Hybrid Authoritarianism

By Janna BrancoliniJanuary 14, 2021

Hybrid Authoritarianism

The Retreat of Liberal Democracy by Gábor Scheiring

WHEN POLITICAL ECONOMIST Gábor Scheiring was elected to the Hungarian National Assembly in 2010 — serving until 2014 as a member of the “Dialogue for Hungary” opposition green party — his father, a retired worker at the United Electrical Machinery factory in Budapest’s industrial periphery, was happy and proud to see his son on television. But he always turned down the volume when Scheiring spoke. “[W]hat I said irritated him,” Scheiring writes of his late father. “When it came to politics, we had only one thing in common: he often declared that he would vote for a decent social democratic party if there were any.” Since there weren’t, Scheiring’s father was left with the center-right Hungarian Democratic Forum and then, later, Viktor Orbán’s far-right nationalist Hungarian Alliance party, Fidesz.

Scheiring, who later pursued a PhD in political science at Cambridge University, is pro-immigrant, pro-environment, and pro-Europe. Still, he sees a certain logic to his father’s political choices. After the fall of communism — which the Scheiring family had welcomed — his father and mother, who operated an industrial crane, were forced to work longer and longer hours to maintain the same quality of life. In 1995, Scheiring’s father suffered a stroke and was partially paralyzed. His mother went on sick leave to care for her husband and discovered she had cancer. “Both of my parents experienced the transition from socialism to capitalism as a perpetual downfall, eventually contributing to their premature deaths,” writes Scheiring, who is now a Marie Curie fellow at Bocconi University in Milan, Italy.

Their story was also frustratingly common, he discovered. That revelation ultimately led to The Retreat of Liberal Democracy: Authoritarian Capitalism and the Accumulative State in Hungary, the first empirical study of how deindustrialization, rising income inequality, and wealth redistributed from the bottom to the top all contributed to Orbán’s consolidation of political power in Hungary post-2010. The book is Orsolya Polyacskó’s 2020 translation of Scheiring’s 2019 Egy demokrácia halála: Az autoriter kapitalizmus és a felhalmozó állam felemelkedése Magyarországon. (Uncredited by Palgrave Macmillan, Polyacskó is acknowledged by Scheiring in the preface: “The first version of this book was published in Hungarian, and it would have been a nuisance to translate my own words.”)

In The Retreat of Liberal Democracy, Scheiring examines the social and economic underpinnings of democratic backsliding in Hungary, but the book’s findings resonate far beyond Hungary’s national borders, with many of the socioeconomic trends Scheiring identified present in other countries — including the United States. As Americans are left to make sense of a 2020 election in which Donald Trump was soundly defeated, but where his aggrieved brand of populist politics still garnered more than 70 million votes, Hungary offers key lessons for understanding and addressing the forces underlying authoritarian-leaning populism.

¤


For two decades after the fall of the Soviet Union, Hungary was a poster child for democratic development in Central Europe. It was one of the first countries in the region to liberalize its economy, in the second half of the 1980s, and the ensuing flow of foreign investment led to significant technological modernization in the 1990s and 2000s.
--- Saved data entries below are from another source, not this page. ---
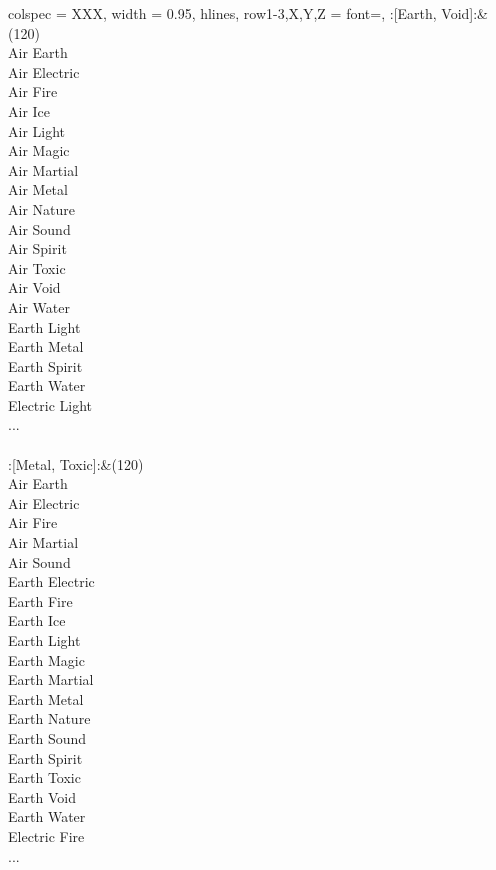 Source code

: \begin{longtblr}[
	caption = {2v2 Defending Weak},
	label = {2v2-Defending-Weak},
]{
	colspec = {XXX}, width = 0.95\linewidth,
	hlines,
	row{1-3,X,Y,Z} = {font=\bfseries},
}
	:[Earth, Void]:&{(120)\\
	Air Earth \\
	Air Electric \\
	Air Fire \\
	Air Ice \\
	Air Light \\
	Air Magic \\
	Air Martial \\
	Air Metal \\
	Air Nature \\
	Air Sound \\
	Air Spirit \\
	Air Toxic \\
	Air Void \\
	Air Water \\
	Earth Light \\
	Earth Metal \\
	Earth Spirit \\
	Earth Water \\
	Electric Light \\
	...\\
	}\\

	:[Metal, Toxic]:&{(120)\\
	Air Earth \\
	Air Electric \\
	Air Fire \\
	Air Martial \\
	Air Sound \\
	Earth Electric \\
	Earth Fire \\
	Earth Ice \\
	Earth Light \\
	Earth Magic \\
	Earth Martial \\
	Earth Metal \\
	Earth Nature \\
	Earth Sound \\
	Earth Spirit \\
	Earth Toxic \\
	Earth Void \\
	Earth Water \\
	Electric Fire \\
	...\\
	}\\


\end{longtblr}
These trends, however, began to reverse in the mid-2000s. In 2010, Orbán’s Fidesz party defeated the Hungarian Socialist Party in national elections and claimed a two-thirds majority in the National Assembly. Orbán quickly began building what he himself termed the “illiberal state” — adopting a new constitution, dismantling checks and balances (including the Constitutional Court and prosecutor’s office), rewriting the electoral law, using the state audit office as a political weapon to arbitrarily fine the opposition, and turning the state’s public broadcaster into a communications arm for Fidesz. The result is what democratic experts call a “hybrid authoritarian state,” where elections take place but where the ruling party has engineered a set of advantages to deprive the other side of a contest that is free, fair, and competitive. In 2020, the nonprofit Freedom House, which monitors the state of democracy worldwide, downgraded Hungary from a “semi-consolidated democracy” to a “hybrid regime.”
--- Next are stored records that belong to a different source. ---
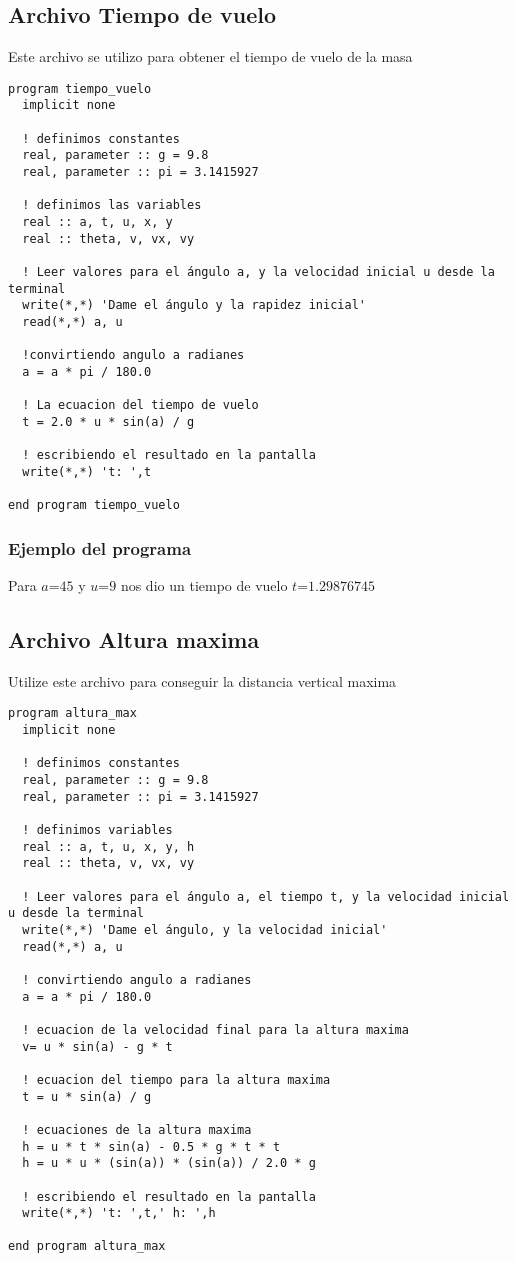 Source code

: \documentclass{article}
\begin{document}
\subsection{Archivo Tiempo de vuelo}
Este archivo se utilizo para obtener el tiempo de vuelo de la masa
\begin{verbatim}
program tiempo_vuelo
  implicit none

  ! definimos constantes
  real, parameter :: g = 9.8
  real, parameter :: pi = 3.1415927

  ! definimos las variables
  real :: a, t, u, x, y
  real :: theta, v, vx, vy

  ! Leer valores para el ángulo a, y la velocidad inicial u desde la terminal
  write(*,*) 'Dame el ángulo y la rapidez inicial'
  read(*,*) a, u

  !convirtiendo angulo a radianes
  a = a * pi / 180.0

  ! La ecuacion del tiempo de vuelo
  t = 2.0 * u * sin(a) / g

  ! escribiendo el resultado en la pantalla
  write(*,*) 't: ',t

end program tiempo_vuelo
\end{verbatim}
\subsubsection{Ejemplo del programa}
Para $a$=$45$ y $u$=$9$ nos dio un tiempo de vuelo $t$=$1.29876745$
\subsection{Archivo Altura maxima}
Utilize este archivo para conseguir la distancia vertical maxima
\begin{verbatim}
program altura_max
  implicit none

  ! definimos constantes
  real, parameter :: g = 9.8
  real, parameter :: pi = 3.1415927

  ! definimos variables
  real :: a, t, u, x, y, h
  real :: theta, v, vx, vy

  ! Leer valores para el ángulo a, el tiempo t, y la velocidad inicial u desde la terminal
  write(*,*) 'Dame el ángulo, y la velocidad inicial'
  read(*,*) a, u

  ! convirtiendo angulo a radianes
  a = a * pi / 180.0

  ! ecuacion de la velocidad final para la altura maxima
  v= u * sin(a) - g * t

  ! ecuacion del tiempo para la altura maxima
  t = u * sin(a) / g

  ! ecuaciones de la altura maxima
  h = u * t * sin(a) - 0.5 * g * t * t
  h = u * u * (sin(a)) * (sin(a)) / 2.0 * g

  ! escribiendo el resultado en la pantalla
  write(*,*) 't: ',t,' h: ',h

end program altura_max
\end{verbatim}
\end{document}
According to Scheiring’s book, researchers have advanced a number of theories to explain this democratic backsliding. Some, including famed American political scientist Francis Fukuyama, concluded that Hungary’s descent into illiberalism was the work of one rogue, “bad” actor — Orbán — who exploited “good” institutions that were too weak to withstand his authoritarian onslaught. Many Hungarian social scientists and intellectual elites have advanced a different argument: namely, that Hungary was never really all that culturally democratic, nor could it ever be. Hundreds of years of monarchy, empire, and socialism had produced a population with a “feudal mindset,” these scholars reasoned, while many Hungarians harbored latent prejudices that were ripe for exploitation by strongmen. After World War I, the Kingdom of Hungary was forced to cede 72 percent of its territory to neighboring states, planting a nationalist seed that Orbán needed only to cultivate.

Scheiring argues convincingly that this confluence of factors certainly exacerbated Hungary’s democratic backsliding, but that socioeconomic research is needed to provide a fuller picture. Before 2010, surveys found robust support for liberal values in Hungary — the highest in East-Central Europe. The overwhelming majority of voters lacked an appetite for authoritarianism just a few years before Orbán consolidated power.
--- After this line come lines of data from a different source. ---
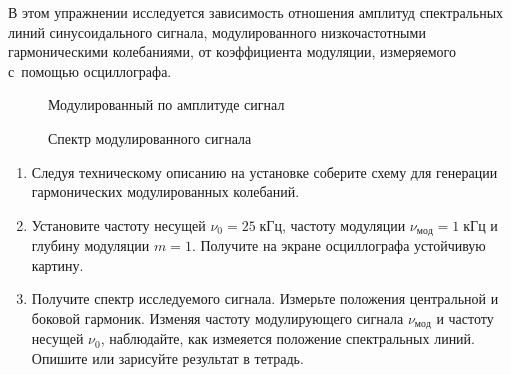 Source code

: \begin{lab:task}



В этом упражнении исследуется зависимость отношения амплитуд спектральных линий
синусоидального сигнала, модулированного низкочастотными гармоническими
колебаниями, от коэффициента модуляции, измеряемого с~помощью осциллографа.

\begin{figure}[h!]
\hfil\hfil
\begin{minipage}{0.4\textwidth}
    \caption{Модулированный по амплитуде сигнал}
\end{minipage}
\hfil
\begin{minipage}{0.4\textwidth}
    \caption{Спектр модулированного сигнала}
\end{minipage}
\end{figure}

\begin{enumerate}
\item Следуя техническому описанию на установке соберите схему для
генерации гармонических модулированных колебаний.

\item Установите частоту несущей $\nu_0=25\;кГц$, частоту модуляции
$\nu_{мод} = 1\;кГц$ и глубину модуляции $m=1$.
Получите на экране осциллографа устойчивую картину.

\item Получите спектр исследуемого сигнала. Измерьте положения центральной
и боковой гармоник. Изменяя частоту модулирующего сигнала $\nu_{мод}$
и частоту несущей $\nu_0$, наблюдайте, как измеяется положение спектральных линий.
Опишите или зарисуйте результат в тетрадь.


\end{enumerate}
\end{lab:task}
In order to determine what changed, Scheiring conducted a full empirical study based on existing and new datasets, and his own qualitative research. He interviewed 82 workers to shed light on the subjective experiences unpinning his findings and discovered something simple but profound: even as Hungary’s economy has grown since the fall of communism, quality of life and financial security have plummeted among the working class. While the country’s export sector boomed in the 1990s, unemployment increased, income inequality increased, and a mortality crisis set in. From the late 1980s to 1995, manufacturing employment dropped by 40 percent overall, with some key regional industrial centers seeing employment fall by 50 percent. Deindustrialization correlated positively with higher mortality rates and loss of community, Scheiring found. “There were children playing here, kids used to play football or hide and seek,” one former steel worker told Scheiring. “You could hear the children playing. Now there is only silence.”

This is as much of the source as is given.